Summer makes me think of so many delicious foods! Watermelon, ice cream, corn on the cob, popsicles… and of course s’mores!
But s’mores don’t just have to be made by the campfire.
They can be made in cheesecake form too!!
I have been wanting to make a healthier, protein packed version of cheesecake for a quite some time.
But the task seemed a little tricky.
Believe it or not, I nailed it on the first try!!
Stacking cheesecake was not so simple…but totally worth it!
I used cereal for the crust, vanilla protein powder instead of sugar, and just subbed fat free cream cheese. A few other minor adjustments and you are left with a cool, creamy, guilt free dessert!
I used Vanilla Ice Cream The Whey from Myprotein.
They have a ton of flavors so you could make chocolate cheesecake, cookies & cream, pumpkin pie, salted caramel…the list goes on!

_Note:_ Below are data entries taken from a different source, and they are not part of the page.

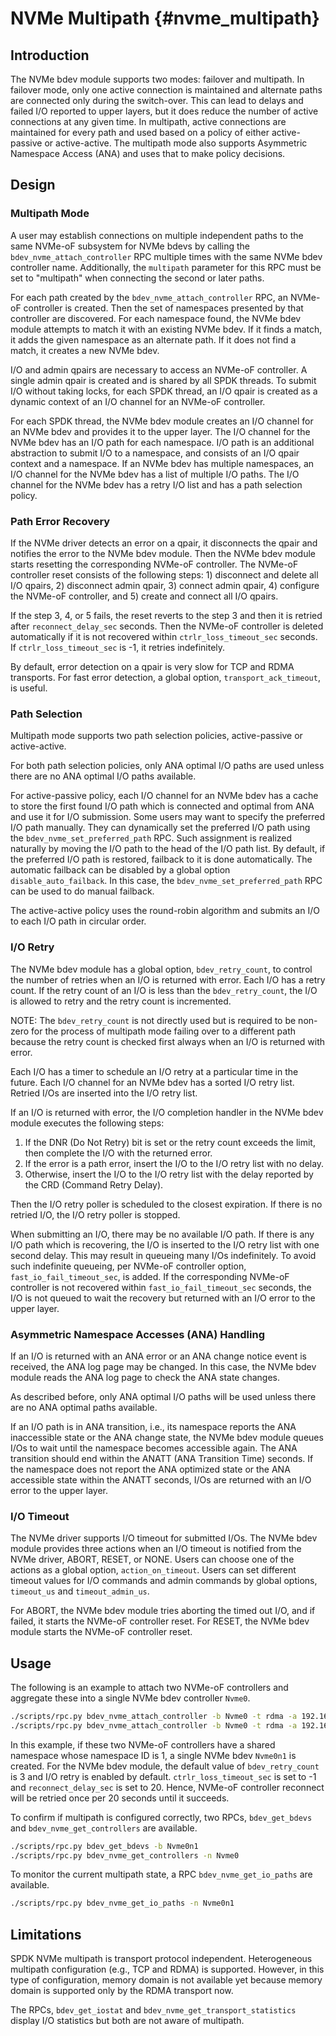 # NVMe Multipath {#nvme_multipath}

## Introduction

The NVMe bdev module supports two modes: failover and multipath. In failover mode, only one
active connection is maintained and alternate paths are connected only during the switch-over.
This can lead to delays and failed I/O reported to upper layers, but it does reduce the number
of active connections at any given time. In multipath, active connections are maintained for
every path and used based on a policy of either active-passive or active-active. The multipath
mode also supports Asymmetric Namespace Access (ANA) and uses that to make policy decisions.

## Design

### Multipath Mode

A user may establish connections on multiple independent paths to the same NVMe-oF subsystem
for NVMe bdevs by calling the `bdev_nvme_attach_controller` RPC multiple times with the same NVMe
bdev controller name. Additionally, the `multipath` parameter for this RPC must be set to
"multipath" when connecting the second or later paths.

For each path created by the `bdev_nvme_attach_controller` RPC, an NVMe-oF controller is created.
Then the set of namespaces presented by that controller are discovered. For each namespace found,
the NVMe bdev module attempts to match it with an existing NVMe bdev. If it finds a match, it adds
the given namespace as an alternate path. If it does not find a match, it creates a new NVMe bdev.

I/O and admin qpairs are necessary to access an NVMe-oF controller. A single admin qpair is created
and is shared by all SPDK threads. To submit I/O without taking locks, for each SPDK thread, an I/O
qpair is created as a dynamic context of an I/O channel for an NVMe-oF controller.

For each SPDK thread, the NVMe bdev module creates an I/O channel for an NVMe bdev and provides it to
the upper layer. The I/O channel for the NVMe bdev has an I/O path for each namespace. I/O path is
an additional abstraction to submit I/O to a namespace, and consists of an I/O qpair context and a
namespace. If an NVMe bdev has multiple namespaces, an I/O channel for the NVMe bdev has a list of
multiple I/O paths. The I/O channel for the NVMe bdev has a retry I/O list and has a path selection
policy.

### Path Error Recovery

If the NVMe driver detects an error on a qpair, it disconnects the qpair and notifies the error to
the NVMe bdev module. Then the NVMe bdev module starts resetting the corresponding NVMe-oF controller.
The NVMe-oF controller reset consists of the following steps: 1) disconnect and delete all I/O qpairs,
2) disconnect admin qpair, 3) connect admin qpair, 4) configure the NVMe-oF controller, and
5) create and connect all I/O qpairs.

If the step 3, 4, or 5 fails, the reset reverts to the step 3 and then it is retried after
`reconnect_delay_sec` seconds. Then the NVMe-oF controller is deleted automatically if it is not
recovered within `ctrlr_loss_timeout_sec` seconds. If `ctrlr_loss_timeout_sec` is -1, it retries
indefinitely.

By default, error detection on a qpair is very slow for TCP and RDMA transports. For fast error
detection, a global option, `transport_ack_timeout`, is useful.

### Path Selection

Multipath mode supports two path selection policies, active-passive or active-active.

For both path selection policies, only ANA optimal I/O paths are used unless there are no ANA
optimal I/O paths available.

For active-passive policy, each I/O channel for an NVMe bdev has a cache to store the first found
I/O path which is connected and optimal from ANA and use it for I/O submission. Some users may want
to specify the preferred I/O path manually. They can dynamically set the preferred I/O path using
the `bdev_nvme_set_preferred_path` RPC. Such assignment is realized naturally by moving the
I/O path to the head of the I/O path list. By default, if the preferred I/O path is restored,
failback to it is done automatically. The automatic failback can be disabled by a global option
`disable_auto_failback`. In this case, the `bdev_nvme_set_preferred_path` RPC can be used
to do manual failback.

The active-active policy uses the round-robin algorithm and submits an I/O to each I/O path in
circular order.

### I/O Retry

The NVMe bdev module has a global option, `bdev_retry_count`, to control the number of retries when
an I/O is returned with error. Each I/O has a retry count. If the retry count of an I/O is less than
the `bdev_retry_count`, the I/O is allowed to retry and the retry count is incremented.

NOTE: The `bdev_retry_count` is not directly used but is required to be non-zero for the process
of multipath mode failing over to a different path because the retry count is checked first always
when an I/O is returned with error.

Each I/O has a timer to schedule an I/O retry at a particular time in the future. Each I/O channel
for an NVMe bdev has a sorted I/O retry list. Retried I/Os are inserted into the I/O retry list.

If an I/O is returned with error, the I/O completion handler in the NVMe bdev module executes the
following steps:

1. If the DNR (Do Not Retry) bit is set or the retry count exceeds the limit, then complete the
   I/O with the returned error.
2. If the error is a path error, insert the I/O to the I/O retry list with no delay.
3. Otherwise, insert the I/O to the I/O retry list with the delay reported by the CRD (Command
   Retry Delay).

Then the I/O retry poller is scheduled to the closest expiration. If there is no retried I/O,
the I/O retry poller is stopped.

When submitting an I/O, there may be no available I/O path. If there is any I/O path which is
recovering, the I/O is inserted to the I/O retry list with one second delay. This may result in
queueing many I/Os indefinitely. To avoid such indefinite queueing, per NVMe-oF controller option,
`fast_io_fail_timeout_sec`, is added. If the corresponding NVMe-oF controller is not recovered
within `fast_io_fail_timeout_sec` seconds, the I/O is not queued to wait the recovery but returned
with an I/O error to the upper layer.

### Asymmetric Namespace Accesses (ANA) Handling

If an I/O is returned with an ANA error or an ANA change notice event is received, the ANA log page
may be changed. In this case, the NVMe bdev module reads the ANA log page to check the ANA state
changes.

As described before, only ANA optimal I/O paths will be used unless there are no ANA optimal paths
available.

If an I/O path is in ANA transition, i.e., its namespace reports the ANA inaccessible state or the ANA
change state, the NVMe bdev module queues I/Os to wait until the namespace becomes accessible again.
The ANA transition should end within the ANATT (ANA Transition Time) seconds. If the namespace does
not report the ANA optimized state or the ANA accessible state within the ANATT seconds, I/Os are
returned with an I/O error to the upper layer.

### I/O Timeout

The NVMe driver supports I/O timeout for submitted I/Os. The NVMe bdev module provides three
actions when an I/O timeout is notified from the NVMe driver, ABORT, RESET, or NONE. Users can
choose one of the actions as a global option, `action_on_timeout`. Users can set different timeout
values for I/O commands and admin commands by global options, `timeout_us` and `timeout_admin_us`.

For ABORT, the NVMe bdev module tries aborting the timed out I/O, and if failed, it starts the
NVMe-oF controller reset. For RESET, the NVMe bdev module starts the NVMe-oF controller reset.

## Usage

The following is an example to attach two NVMe-oF controllers and aggregate these into a single
NVMe bdev controller `Nvme0`.

```bash
./scripts/rpc.py bdev_nvme_attach_controller -b Nvme0 -t rdma -a 192.168.100.8 -s 4420 -f ipv4 -n nqn.2016-06.io.spdk:cnode1 -l -1 -o 20
./scripts/rpc.py bdev_nvme_attach_controller -b Nvme0 -t rdma -a 192.168.100.9 -s 4420 -f ipv4 -n nqn.2016-06.io.spdk:cnode1 -l -1 -o 20 -x multipath
```

In this example, if these two NVMe-oF controllers have a shared namespace whose namespace ID is 1,
a single NVMe bdev `Nvme0n1` is created. For the NVMe bdev module, the default value of
`bdev_retry_count` is 3 and I/O retry is enabled by default. `ctrlr_loss_timeout_sec` is set to -1
and `reconnect_delay_sec` is set to 20. Hence, NVMe-oF controller reconnect will be retried once
per 20 seconds until it succeeds.

To confirm if multipath is configured correctly, two RPCs, `bdev_get_bdevs` and
`bdev_nvme_get_controllers` are available.

```bash
./scripts/rpc.py bdev_get_bdevs -b Nvme0n1
./scripts/rpc.py bdev_nvme_get_controllers -n Nvme0
```

To monitor the current multipath state, a RPC `bdev_nvme_get_io_paths` are available.

```bash
./scripts/rpc.py bdev_nvme_get_io_paths -n Nvme0n1
```

## Limitations

SPDK NVMe multipath is transport protocol independent. Heterogeneous multipath configuration (e.g.,
TCP and RDMA) is supported. However, in this type of configuration, memory domain is not available
yet because memory domain is supported only by the RDMA transport now.

The RPCs, `bdev_get_iostat` and  `bdev_nvme_get_transport_statistics` display I/O statistics but
both are not aware of multipath.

Check it out at Myprotein.com and use KIMH10 to save a little!
Toasted to perfection!!
Crumbly crust, plenty of chocolate goodness, and ooey gooey marshmallow topping!
Makes 9 cups
Entire recipe – 755 calories 15F 72C 84P
Per cup – 86 calories 1.5F 8C 9C
- 1 scoop Myprotein Vanilla Ice Cream The Whey
- 1 package fat free cream cheese (227g)
- 1 egg
- 1/2 cup nonfat vanilla greek yogurt (112g)
- 1 t vanilla extract
- sweetener to taste 4 packets
- 2 T mini chocolate chips (28g)
- 1/2 cup original Fiber One cereal (60g)
- 4 T fat free cream cheese (56g)
- 2 sweetener packets
- Beat cream cheese and egg with electric mixer
- Add yogurt and vanilla and continue to beat
- Add protein powder and sweetener and beat on low til smooth
- Stir in chocolate chips
- Press crust into bottom of muffin pan (recommend using silicon liners)
- Top with cream cheese filling
- Bake at 325 for 25min
- Let cool
- Refrigerate for at 2 hours
- Top with mini marshmallows for the ultimate s’mores cheesecake cup!